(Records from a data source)
-------

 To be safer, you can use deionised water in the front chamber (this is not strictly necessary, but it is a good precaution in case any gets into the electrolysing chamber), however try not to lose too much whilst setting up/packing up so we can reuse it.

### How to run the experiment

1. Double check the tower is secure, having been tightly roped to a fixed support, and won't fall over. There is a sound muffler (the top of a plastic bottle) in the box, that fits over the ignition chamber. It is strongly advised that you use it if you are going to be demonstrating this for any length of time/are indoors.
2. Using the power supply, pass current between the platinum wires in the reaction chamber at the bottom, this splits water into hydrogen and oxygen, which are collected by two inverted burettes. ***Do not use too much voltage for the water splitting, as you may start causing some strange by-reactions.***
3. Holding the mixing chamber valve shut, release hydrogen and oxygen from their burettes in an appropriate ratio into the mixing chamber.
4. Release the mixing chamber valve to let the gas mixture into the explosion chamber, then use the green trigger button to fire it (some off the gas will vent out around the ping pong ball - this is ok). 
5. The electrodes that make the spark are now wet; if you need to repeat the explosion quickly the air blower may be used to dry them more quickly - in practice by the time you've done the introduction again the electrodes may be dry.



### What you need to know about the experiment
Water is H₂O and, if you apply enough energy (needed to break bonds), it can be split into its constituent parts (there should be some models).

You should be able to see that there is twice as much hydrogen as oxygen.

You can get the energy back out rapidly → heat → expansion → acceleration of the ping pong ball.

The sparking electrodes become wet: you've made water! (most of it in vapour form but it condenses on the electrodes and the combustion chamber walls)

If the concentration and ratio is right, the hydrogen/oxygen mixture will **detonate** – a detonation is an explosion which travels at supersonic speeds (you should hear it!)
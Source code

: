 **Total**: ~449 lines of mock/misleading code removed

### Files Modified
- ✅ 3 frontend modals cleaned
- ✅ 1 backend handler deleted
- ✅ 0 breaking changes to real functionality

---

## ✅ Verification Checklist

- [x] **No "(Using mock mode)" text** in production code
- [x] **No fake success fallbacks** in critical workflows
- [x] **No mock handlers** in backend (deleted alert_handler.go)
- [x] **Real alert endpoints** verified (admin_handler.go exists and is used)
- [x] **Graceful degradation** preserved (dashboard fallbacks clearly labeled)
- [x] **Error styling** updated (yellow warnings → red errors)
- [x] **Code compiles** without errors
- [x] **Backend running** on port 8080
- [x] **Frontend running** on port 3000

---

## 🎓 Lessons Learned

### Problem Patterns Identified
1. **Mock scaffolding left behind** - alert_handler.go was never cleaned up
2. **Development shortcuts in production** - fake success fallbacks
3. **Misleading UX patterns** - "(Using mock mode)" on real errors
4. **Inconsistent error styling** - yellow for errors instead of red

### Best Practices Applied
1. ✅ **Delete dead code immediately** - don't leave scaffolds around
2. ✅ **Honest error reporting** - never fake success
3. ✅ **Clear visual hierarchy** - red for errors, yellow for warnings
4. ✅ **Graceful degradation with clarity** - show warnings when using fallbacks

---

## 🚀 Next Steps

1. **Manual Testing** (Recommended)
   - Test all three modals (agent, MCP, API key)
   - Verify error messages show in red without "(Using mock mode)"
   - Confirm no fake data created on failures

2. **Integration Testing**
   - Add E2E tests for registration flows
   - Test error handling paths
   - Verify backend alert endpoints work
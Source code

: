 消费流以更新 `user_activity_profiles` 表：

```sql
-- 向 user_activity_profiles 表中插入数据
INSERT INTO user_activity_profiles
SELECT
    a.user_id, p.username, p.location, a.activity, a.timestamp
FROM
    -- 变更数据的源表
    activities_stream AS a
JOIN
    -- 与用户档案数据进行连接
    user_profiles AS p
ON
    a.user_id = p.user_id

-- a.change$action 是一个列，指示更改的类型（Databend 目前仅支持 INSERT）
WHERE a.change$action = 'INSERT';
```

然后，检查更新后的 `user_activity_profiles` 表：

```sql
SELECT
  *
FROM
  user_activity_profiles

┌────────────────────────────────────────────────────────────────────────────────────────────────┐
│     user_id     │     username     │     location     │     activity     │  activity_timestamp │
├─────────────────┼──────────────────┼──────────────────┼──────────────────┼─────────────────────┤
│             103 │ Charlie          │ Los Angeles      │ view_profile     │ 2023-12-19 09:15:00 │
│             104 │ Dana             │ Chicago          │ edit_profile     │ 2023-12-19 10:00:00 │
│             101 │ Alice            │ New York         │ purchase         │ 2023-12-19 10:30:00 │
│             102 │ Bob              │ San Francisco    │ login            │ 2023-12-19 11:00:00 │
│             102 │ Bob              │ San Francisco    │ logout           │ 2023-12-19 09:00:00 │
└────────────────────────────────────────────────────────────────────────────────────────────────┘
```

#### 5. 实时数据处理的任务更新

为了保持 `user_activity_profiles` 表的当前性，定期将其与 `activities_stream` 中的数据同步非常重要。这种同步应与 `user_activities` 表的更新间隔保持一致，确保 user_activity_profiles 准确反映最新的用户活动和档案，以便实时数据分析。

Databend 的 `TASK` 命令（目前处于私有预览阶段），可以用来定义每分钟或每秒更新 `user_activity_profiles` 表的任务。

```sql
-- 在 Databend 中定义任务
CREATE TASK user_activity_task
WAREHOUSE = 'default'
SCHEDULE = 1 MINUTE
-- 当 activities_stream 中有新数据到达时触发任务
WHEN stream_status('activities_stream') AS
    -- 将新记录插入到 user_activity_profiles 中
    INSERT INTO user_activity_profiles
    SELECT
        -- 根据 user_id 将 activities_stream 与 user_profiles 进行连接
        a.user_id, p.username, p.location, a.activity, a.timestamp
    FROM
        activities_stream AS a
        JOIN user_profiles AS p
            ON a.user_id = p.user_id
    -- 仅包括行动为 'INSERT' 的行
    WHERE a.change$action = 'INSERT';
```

-------

Aim of the task:
Which lines in the data hold the string "used"? Copy each of them.

Task response:
5. The electrodes that make the spark are now wet; if you need to repeat the explosion quickly the air blower may be used to dry them more quickly - in practice by the time you've done the introduction again the electrodes may be dry.
- [x] **Real alert endpoints** verified (admin_handler.go exists and is used)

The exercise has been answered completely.